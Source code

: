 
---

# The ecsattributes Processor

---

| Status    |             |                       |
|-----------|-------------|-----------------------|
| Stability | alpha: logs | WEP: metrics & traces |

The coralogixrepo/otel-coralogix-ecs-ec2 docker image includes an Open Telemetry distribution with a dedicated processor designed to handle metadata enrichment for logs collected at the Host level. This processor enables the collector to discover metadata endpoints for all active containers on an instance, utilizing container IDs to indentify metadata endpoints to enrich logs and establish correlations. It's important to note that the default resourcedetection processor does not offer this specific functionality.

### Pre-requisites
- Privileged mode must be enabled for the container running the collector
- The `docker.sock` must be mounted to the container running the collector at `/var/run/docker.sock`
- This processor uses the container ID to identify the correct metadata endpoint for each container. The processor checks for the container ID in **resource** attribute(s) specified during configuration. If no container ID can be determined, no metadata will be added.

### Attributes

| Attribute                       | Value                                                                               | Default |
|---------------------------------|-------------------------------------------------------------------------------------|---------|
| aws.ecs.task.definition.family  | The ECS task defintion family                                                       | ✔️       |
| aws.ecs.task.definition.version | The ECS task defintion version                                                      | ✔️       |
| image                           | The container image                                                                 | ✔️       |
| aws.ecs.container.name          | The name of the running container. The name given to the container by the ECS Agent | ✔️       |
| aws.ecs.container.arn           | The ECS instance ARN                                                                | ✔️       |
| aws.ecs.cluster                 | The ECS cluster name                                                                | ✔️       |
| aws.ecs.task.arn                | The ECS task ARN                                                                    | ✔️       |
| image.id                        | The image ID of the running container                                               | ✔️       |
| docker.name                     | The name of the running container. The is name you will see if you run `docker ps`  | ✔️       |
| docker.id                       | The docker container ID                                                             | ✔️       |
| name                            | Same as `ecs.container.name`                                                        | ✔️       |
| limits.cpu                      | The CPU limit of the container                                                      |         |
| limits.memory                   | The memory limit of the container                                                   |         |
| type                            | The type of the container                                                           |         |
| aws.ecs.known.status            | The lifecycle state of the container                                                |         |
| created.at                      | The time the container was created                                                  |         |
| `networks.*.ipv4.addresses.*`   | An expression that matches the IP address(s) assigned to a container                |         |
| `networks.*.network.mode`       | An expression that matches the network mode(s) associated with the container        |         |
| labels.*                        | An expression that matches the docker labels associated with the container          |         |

● **EXERCISE DETAILS**
The line containing "The time the" marks where to begin; the last line of the records marks where to stop. Copy both and all between, exactly.

● **SOLUTION FOR THIS EXERCISE**
| created.at                      | The time the container was created                                                  |         |
| `networks.*.ipv4.addresses.*`   | An expression that matches the IP address(s) assigned to a container                |         |
| `networks.*.network.mode`       | An expression that matches the network mode(s) associated with the container        |         |
| labels.*                        | An expression that matches the docker labels associated with the container          |         |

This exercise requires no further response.